▶ **Records from a collection**:
========================================================================

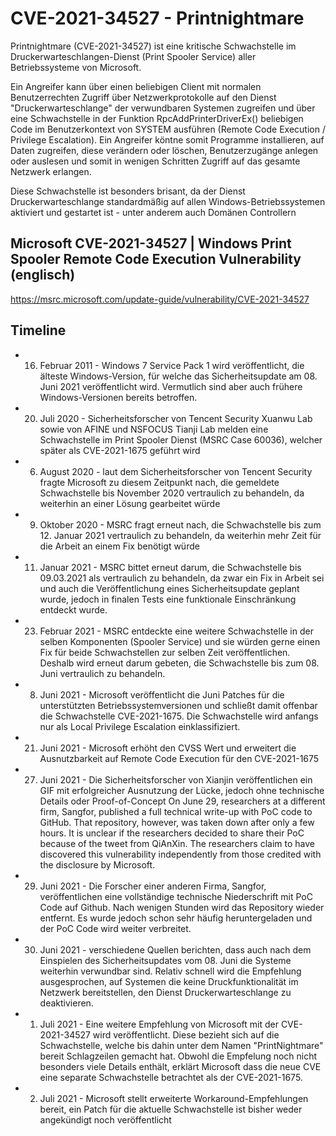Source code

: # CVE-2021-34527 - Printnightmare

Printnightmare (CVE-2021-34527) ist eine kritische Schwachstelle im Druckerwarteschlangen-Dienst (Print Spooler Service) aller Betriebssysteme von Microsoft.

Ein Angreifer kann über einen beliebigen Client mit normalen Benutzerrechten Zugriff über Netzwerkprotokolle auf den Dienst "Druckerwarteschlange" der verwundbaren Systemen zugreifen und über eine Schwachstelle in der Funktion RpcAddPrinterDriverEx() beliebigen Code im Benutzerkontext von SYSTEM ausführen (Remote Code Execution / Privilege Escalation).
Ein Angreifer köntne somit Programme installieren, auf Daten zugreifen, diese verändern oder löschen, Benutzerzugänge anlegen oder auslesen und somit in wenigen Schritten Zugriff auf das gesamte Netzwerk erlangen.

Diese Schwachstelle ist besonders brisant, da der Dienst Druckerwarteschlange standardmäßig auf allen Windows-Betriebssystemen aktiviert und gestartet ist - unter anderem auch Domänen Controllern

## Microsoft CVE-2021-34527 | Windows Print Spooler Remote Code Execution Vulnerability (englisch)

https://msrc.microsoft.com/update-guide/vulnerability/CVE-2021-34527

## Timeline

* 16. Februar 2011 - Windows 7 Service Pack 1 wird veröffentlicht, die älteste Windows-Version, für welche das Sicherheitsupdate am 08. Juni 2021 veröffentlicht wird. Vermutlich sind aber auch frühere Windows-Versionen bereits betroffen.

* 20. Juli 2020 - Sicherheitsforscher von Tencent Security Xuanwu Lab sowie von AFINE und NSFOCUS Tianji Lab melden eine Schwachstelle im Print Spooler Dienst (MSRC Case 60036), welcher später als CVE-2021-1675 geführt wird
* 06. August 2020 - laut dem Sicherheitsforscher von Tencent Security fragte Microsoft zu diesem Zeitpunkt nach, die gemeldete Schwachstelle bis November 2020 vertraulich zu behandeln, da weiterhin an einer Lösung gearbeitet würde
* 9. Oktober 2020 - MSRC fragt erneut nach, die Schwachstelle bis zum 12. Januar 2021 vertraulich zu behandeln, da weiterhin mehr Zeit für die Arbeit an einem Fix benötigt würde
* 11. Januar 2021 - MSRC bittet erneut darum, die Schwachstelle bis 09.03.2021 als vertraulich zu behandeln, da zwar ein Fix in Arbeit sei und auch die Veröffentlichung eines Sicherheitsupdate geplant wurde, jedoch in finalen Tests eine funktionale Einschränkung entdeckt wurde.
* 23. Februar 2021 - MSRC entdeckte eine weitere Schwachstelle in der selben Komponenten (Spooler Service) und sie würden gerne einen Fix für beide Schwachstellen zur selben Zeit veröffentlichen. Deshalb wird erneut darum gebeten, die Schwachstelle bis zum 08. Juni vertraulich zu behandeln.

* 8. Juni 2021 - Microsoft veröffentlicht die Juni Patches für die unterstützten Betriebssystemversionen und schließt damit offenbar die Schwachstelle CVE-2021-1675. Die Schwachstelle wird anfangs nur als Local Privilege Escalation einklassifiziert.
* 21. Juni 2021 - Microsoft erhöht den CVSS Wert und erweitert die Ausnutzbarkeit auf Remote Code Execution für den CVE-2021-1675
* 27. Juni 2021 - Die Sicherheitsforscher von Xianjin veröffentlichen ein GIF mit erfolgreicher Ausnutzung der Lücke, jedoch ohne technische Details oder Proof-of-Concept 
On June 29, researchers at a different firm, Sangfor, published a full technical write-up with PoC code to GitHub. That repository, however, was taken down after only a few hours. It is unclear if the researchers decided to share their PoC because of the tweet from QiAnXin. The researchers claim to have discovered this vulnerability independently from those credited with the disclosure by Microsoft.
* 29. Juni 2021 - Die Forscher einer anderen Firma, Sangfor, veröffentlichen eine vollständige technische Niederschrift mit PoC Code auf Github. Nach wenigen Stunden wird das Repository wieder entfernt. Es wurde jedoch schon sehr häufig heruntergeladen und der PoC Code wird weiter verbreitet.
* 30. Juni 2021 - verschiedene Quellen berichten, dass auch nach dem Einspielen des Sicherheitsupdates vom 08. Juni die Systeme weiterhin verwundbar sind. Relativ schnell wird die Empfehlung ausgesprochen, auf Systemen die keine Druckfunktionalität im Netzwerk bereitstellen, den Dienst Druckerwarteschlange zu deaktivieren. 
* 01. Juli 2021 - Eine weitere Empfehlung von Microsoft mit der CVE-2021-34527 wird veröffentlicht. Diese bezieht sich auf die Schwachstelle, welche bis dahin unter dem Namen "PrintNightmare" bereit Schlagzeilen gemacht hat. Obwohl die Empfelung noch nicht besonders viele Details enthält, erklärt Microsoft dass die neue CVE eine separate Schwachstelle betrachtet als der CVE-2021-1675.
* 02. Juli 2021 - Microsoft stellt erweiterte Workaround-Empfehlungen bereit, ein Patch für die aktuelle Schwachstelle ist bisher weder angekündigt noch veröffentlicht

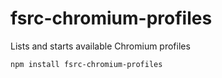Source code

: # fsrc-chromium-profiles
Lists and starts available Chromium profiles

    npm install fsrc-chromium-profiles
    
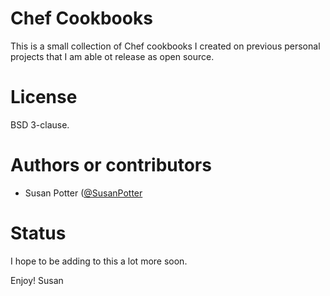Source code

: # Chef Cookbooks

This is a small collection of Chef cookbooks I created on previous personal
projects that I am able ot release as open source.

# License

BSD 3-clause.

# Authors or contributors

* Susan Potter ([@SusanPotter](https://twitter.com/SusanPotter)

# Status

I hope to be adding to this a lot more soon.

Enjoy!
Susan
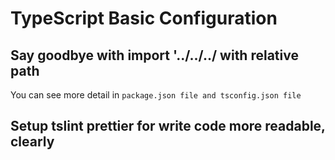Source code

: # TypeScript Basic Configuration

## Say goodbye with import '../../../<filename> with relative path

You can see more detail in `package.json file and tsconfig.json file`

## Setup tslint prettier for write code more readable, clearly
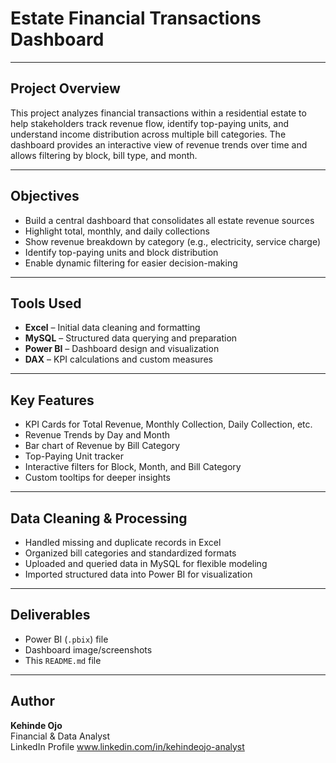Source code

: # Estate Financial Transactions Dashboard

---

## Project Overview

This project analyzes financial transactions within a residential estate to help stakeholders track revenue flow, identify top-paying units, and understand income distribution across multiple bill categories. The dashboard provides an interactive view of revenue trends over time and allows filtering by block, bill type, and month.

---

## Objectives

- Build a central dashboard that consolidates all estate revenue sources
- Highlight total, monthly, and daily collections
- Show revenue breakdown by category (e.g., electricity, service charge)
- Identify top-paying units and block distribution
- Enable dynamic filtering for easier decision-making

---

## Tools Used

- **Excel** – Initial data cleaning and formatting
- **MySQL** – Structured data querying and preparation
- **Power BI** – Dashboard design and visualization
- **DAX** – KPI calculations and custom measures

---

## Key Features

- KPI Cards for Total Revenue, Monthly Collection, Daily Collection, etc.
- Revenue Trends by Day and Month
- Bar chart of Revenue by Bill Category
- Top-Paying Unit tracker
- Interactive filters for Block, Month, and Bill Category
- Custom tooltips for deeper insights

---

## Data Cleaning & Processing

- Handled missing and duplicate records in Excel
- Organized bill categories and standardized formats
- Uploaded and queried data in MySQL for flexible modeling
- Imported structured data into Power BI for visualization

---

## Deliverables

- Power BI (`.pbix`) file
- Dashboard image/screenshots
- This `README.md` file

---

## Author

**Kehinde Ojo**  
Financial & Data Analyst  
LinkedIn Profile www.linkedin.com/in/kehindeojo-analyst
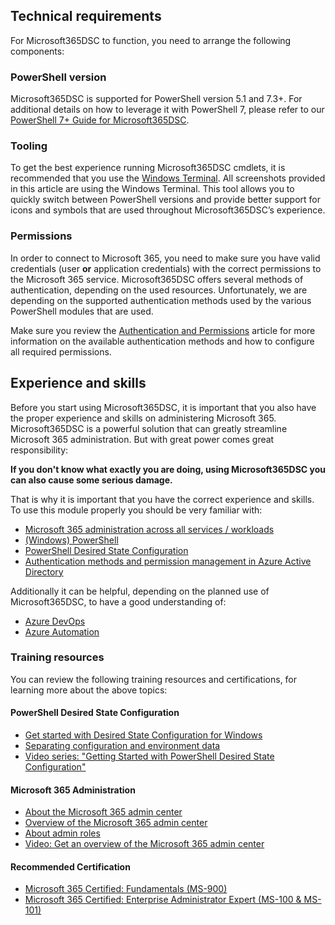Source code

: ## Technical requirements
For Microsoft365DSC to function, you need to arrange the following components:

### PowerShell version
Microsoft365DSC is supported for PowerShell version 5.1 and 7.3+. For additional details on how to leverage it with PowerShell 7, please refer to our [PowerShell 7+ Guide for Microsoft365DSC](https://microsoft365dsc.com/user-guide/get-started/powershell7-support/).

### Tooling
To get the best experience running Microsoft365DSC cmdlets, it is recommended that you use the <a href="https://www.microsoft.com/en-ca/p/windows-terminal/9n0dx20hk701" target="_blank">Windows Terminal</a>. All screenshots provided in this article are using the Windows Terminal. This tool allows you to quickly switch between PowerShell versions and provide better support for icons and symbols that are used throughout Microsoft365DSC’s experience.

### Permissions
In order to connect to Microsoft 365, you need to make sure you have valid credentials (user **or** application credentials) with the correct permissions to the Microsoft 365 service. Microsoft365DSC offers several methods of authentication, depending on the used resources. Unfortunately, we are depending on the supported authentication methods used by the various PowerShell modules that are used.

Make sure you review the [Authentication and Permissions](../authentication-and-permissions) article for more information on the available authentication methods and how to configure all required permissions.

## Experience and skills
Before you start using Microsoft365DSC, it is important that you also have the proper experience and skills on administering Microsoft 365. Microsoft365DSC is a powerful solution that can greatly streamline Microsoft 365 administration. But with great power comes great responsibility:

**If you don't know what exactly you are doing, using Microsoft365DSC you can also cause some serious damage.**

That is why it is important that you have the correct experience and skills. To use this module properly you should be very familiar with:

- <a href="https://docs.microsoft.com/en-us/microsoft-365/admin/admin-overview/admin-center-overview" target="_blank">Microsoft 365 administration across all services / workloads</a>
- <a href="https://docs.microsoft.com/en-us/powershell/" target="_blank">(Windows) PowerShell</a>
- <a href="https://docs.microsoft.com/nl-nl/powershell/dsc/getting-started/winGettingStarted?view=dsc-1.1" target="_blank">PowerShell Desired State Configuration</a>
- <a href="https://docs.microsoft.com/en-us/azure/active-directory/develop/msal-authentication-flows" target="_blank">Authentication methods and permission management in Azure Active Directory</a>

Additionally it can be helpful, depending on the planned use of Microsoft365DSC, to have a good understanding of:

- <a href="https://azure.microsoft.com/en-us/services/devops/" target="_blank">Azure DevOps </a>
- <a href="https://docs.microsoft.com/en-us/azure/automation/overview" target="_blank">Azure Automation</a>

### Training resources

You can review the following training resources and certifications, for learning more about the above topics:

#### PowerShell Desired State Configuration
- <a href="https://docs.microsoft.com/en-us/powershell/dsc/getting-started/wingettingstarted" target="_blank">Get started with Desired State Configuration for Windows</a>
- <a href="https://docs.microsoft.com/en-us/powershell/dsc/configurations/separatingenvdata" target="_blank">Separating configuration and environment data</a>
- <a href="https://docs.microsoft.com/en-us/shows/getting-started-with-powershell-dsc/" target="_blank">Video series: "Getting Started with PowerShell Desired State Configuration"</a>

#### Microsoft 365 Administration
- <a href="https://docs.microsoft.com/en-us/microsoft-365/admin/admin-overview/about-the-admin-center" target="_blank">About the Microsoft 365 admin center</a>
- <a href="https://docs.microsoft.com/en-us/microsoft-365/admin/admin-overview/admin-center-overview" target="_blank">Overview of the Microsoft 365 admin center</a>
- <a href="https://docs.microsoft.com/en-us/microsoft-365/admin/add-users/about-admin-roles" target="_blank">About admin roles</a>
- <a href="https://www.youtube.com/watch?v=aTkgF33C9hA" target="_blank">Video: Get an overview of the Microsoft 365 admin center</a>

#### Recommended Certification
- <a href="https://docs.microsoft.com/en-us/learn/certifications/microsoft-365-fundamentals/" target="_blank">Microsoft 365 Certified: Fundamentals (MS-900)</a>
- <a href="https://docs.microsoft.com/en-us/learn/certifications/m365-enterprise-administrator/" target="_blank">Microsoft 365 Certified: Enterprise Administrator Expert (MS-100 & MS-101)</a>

========================================================================

▶ **Exercise goal**: For each line in the entries that contains the string "Excel", make a copy.

▶ **Reply to the exercise**:
- **Excel** – Initial data cleaning and formatting
- Handled missing and duplicate records in Excel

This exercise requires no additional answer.